手掌腱膜(掌腱膜)の線維芽細胞増殖とコラーゲン沈着が主病態であり、遺伝的素因や糖尿病、アルコール多飲などがリスク因子とされる。外傷や反復刺激も発症に関与することがある。

主症状・身体所見

手掌部に索状硬結や皮膚の陥凹を認め、進行例では環指・小指の屈曲拘縮が顕著となる。進行すると手指の伸展不能となり、日常生活動作に支障をきたす。

検査・診断

検査所見補足
視診・触診手掌索状硬結、皮膚陥凹典型例では診断に有用
テーブルテスト手掌を机に平置きできない拘縮の重症度評価
超音波検査腱膜の肥厚鑑別困難例で補助的に使用

臨床所見が診断の中心で、画像検査は鑑別診断や重症度評価に用いる。

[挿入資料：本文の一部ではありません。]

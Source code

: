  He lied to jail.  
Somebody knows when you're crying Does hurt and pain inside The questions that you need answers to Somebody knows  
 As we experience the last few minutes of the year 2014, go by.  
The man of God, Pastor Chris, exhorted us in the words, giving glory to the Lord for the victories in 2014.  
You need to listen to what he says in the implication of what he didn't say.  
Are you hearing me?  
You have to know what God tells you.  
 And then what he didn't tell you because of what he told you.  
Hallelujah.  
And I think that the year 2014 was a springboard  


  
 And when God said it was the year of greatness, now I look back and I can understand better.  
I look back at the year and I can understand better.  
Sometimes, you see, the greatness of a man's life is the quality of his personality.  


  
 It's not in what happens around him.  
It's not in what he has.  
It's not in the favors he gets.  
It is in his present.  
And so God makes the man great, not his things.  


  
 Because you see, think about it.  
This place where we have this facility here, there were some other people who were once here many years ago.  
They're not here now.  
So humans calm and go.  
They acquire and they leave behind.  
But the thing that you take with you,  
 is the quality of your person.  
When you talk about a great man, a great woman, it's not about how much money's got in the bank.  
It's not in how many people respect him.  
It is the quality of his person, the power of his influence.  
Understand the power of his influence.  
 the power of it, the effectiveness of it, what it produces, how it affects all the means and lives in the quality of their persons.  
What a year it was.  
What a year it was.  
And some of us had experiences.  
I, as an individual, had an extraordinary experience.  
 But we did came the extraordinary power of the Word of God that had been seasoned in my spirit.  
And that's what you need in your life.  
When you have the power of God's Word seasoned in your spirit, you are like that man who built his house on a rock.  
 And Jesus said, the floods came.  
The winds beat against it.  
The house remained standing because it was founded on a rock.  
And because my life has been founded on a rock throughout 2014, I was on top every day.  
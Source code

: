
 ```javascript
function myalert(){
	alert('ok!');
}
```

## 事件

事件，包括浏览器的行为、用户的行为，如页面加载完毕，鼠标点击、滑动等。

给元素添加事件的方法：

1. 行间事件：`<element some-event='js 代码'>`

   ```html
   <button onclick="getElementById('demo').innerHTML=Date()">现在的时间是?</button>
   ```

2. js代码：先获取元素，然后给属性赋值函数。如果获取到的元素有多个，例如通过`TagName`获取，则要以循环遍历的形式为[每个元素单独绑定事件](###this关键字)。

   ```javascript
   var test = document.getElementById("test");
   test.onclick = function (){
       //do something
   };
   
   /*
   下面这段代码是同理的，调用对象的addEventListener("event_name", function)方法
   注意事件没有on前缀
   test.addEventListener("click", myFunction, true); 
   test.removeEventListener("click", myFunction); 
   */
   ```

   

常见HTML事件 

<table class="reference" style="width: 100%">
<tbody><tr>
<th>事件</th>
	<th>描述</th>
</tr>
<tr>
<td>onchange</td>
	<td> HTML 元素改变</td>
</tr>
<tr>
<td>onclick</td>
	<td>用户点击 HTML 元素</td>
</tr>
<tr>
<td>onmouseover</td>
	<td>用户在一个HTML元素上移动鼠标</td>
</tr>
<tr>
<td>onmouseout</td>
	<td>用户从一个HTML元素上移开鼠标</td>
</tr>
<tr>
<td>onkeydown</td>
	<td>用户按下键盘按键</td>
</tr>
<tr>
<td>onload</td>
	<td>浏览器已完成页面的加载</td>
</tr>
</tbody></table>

テーブルテスト(Hueston sign)は進行度判定に有用。

治療

  • 第一選択:進行例では腱膜切除術や針腱膜切開術
  • 補助療法:リハビリテーション、装具療法
  • 注意点:術後の再発が多く、長期経過観察が必要

鑑別・比較

疾患見分けるキーポイント検査差異
Volkmann拘縮前腕筋群の虚血性拘縮外傷・骨折の既往、前腕腫脹
化膿性腱鞘炎発赤・熱感・疼痛・腫脹炎症所見、発熱、血液検査

補足事項

糖尿病やアルコール多飲、てんかん治療歴のある患者で発症率が高い。再発率が高く、保存療法と手術療法の適応判断が重要となる。